Dallas 1963
Dallas 1963
By Bill Minutaglio and Steven L. Davis
Twelve Books
384 pages
$28.00
(Twelve Books)

A New JFK Canon Carries the Torch

by

A version of this story ran in the September 2013 issue.

Anniversaries may be arbitrary milestones by which to reflect on the past, but the 50th anniversary of President John F. Kennedy’s assassination offers an irresistible marketing hook for publishers, spurring a slew of books on the man, his presidency and his untimely demise in Dallas.

“Texas is the reason / that the president’s dead,” Glenn Danzig sang in “Bullet,” The Misfits’ obscene ode to the JFK assassination.
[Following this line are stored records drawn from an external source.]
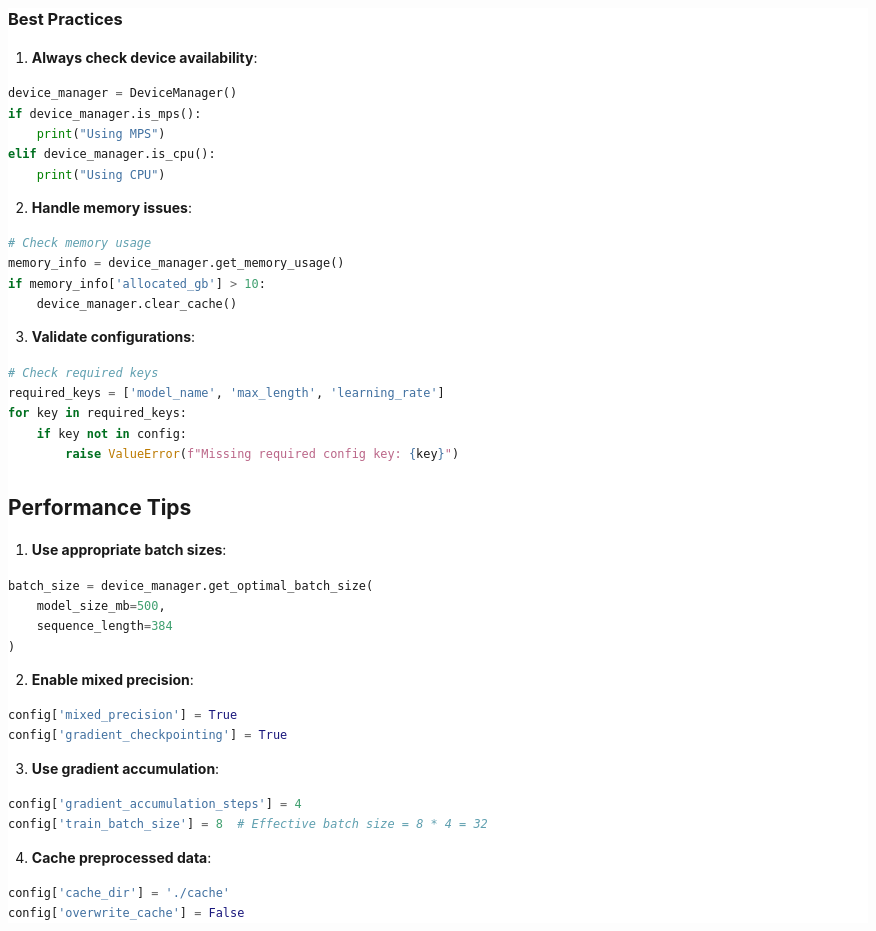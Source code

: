 ### Best Practices

1. **Always check device availability**:
```python
device_manager = DeviceManager()
if device_manager.is_mps():
    print("Using MPS")
elif device_manager.is_cpu():
    print("Using CPU")
```

2. **Handle memory issues**:
```python
# Check memory usage
memory_info = device_manager.get_memory_usage()
if memory_info['allocated_gb'] > 10:
    device_manager.clear_cache()
```

3. **Validate configurations**:
```python
# Check required keys
required_keys = ['model_name', 'max_length', 'learning_rate']
for key in required_keys:
    if key not in config:
        raise ValueError(f"Missing required config key: {key}")
```

## Performance Tips

1. **Use appropriate batch sizes**:
```python
batch_size = device_manager.get_optimal_batch_size(
    model_size_mb=500,
    sequence_length=384
)
```

2. **Enable mixed precision**:
```python
config['mixed_precision'] = True
config['gradient_checkpointing'] = True
```

3. **Use gradient accumulation**:
```python
config['gradient_accumulation_steps'] = 4
config['train_batch_size'] = 8  # Effective batch size = 8 * 4 = 32
```

4. **Cache preprocessed data**:
```python
config['cache_dir'] = './cache'
config['overwrite_cache'] = False
```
The couplet brings into stark relief the question that has bedeviled Texans for five decades: Could the assassination have happened anywhere but Texas, and Dallas in particular?
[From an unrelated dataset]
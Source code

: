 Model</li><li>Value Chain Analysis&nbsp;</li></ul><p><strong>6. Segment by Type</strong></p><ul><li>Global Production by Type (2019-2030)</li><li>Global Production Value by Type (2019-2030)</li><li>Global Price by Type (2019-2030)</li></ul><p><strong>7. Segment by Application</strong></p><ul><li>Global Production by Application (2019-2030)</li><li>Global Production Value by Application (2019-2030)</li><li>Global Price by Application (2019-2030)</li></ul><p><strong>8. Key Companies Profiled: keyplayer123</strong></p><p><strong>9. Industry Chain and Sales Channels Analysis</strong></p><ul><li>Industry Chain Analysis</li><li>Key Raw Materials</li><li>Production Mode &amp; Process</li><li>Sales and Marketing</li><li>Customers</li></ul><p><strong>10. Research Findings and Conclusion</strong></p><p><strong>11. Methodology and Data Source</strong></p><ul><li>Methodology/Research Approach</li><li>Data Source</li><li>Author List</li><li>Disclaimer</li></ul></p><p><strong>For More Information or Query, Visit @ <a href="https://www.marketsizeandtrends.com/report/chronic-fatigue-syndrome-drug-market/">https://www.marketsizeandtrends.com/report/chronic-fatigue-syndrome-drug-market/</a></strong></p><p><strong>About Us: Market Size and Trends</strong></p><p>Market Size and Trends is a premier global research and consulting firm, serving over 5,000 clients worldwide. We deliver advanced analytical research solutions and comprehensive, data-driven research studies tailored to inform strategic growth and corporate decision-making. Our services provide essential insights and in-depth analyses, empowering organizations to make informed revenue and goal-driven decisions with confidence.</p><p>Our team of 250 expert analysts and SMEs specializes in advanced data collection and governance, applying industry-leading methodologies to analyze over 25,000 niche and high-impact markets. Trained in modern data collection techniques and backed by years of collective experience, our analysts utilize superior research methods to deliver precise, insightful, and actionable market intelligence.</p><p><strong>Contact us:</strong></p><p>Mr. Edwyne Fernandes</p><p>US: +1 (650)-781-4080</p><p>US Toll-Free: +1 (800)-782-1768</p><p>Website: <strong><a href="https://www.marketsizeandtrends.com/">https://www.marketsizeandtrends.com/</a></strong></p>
Dallas 1963 (Twelve Books), forthcoming in October from UT journalism professor (and Observer media columnist) Bill Minutaglio and Steven Davis, curator of the Wittliff Collections at Texas State University in San Marcos, promises a riveting exploration of that question. The book is not another search for shadowy conspirators, but rather a primer on the political and cultural flora and fauna in plain view in Dallas circa November 1963, including a combustible mix of arch-conservative worldviews armed with untold wealth and topped with a heavy dollop of zealotry.

At a May appearance at the Newseum in Washington, D.C., Jim Lehrer, who was working as a reporter for the Dallas Times Herald on Nov. 22, 1963, recounted Dallas’ palpable dread in advance of the Kennedy visit, a pervasive worry that “some right-winger would do something.” According to Minutaglio and Davis, the president’s camp had similar worries. But few of the hundreds of books on the assassination have tried to plumb the contemporary character of Dallas, which at the time, the authors told Publishers Weekly, was a “perfect storm of outsized figures.”
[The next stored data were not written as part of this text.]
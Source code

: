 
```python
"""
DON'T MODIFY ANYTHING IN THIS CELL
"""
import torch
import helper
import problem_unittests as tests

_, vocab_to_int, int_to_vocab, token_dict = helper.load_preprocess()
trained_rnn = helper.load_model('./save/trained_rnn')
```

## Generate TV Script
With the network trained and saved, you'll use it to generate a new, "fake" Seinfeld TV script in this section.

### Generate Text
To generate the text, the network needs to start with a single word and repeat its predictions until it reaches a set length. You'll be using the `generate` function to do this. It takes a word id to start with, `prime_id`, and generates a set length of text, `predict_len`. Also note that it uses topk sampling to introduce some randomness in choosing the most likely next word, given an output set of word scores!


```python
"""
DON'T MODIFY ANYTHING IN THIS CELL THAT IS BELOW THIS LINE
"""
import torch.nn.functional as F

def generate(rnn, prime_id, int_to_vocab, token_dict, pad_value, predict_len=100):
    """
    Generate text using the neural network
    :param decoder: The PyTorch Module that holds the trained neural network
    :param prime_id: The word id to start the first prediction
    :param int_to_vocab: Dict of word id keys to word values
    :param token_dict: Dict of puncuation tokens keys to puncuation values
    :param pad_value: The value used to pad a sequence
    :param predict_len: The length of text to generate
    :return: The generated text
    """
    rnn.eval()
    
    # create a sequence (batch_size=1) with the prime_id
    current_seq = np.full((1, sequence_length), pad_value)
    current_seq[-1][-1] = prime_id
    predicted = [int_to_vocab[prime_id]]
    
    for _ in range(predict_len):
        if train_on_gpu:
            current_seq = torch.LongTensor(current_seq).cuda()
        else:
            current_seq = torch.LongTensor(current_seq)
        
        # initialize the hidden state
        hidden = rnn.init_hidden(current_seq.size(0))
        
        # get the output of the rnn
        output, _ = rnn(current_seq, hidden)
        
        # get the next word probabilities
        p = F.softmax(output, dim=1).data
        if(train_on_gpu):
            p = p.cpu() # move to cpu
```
JFK was infamously welcomed to “Big D” with a full-page advertisement in The Dallas Morning News accusing the president of treason. That ad was financed in part by one of the richest men on earth, Dallas’ H.L. Hunt. The newspaper’s publisher, Ted Dealey—whose family name adorned the plaza where JFK was shot—was himself an outspoken opponent of the president and had pointedly confronted him at a White House event. “We need a man on horseback to lead this nation,” Dealey told Kennedy. “And many people in Texas and the Southwest think that you are riding Caroline’s tricycle.”

A month before Kennedy’s arrival in Texas, Ambassador Adlai Stevenson was shouted down, spat upon, and struck on the head in Dallas by anti-United Nations zealots. Stevenson later warned the president not to visit the city, which was also home to Reverend W.A. Criswell, the JFK-hating, pro-segregation head of the largest Baptist congregation in the world. Disgraced Army Major General Edwin Walker also had found a home in Dallas after JFK relieved him of duty for disseminating right-wing John Birch propaganda. Dallas Mayor Earle Cabell personally welcomed the former general to the city. Cabell’s brother was Charles Cabell, the Air Force general who had served as deputy director of the CIA and been forced by Kennedy to resign in the wake of the Bay of Pigs fiasco.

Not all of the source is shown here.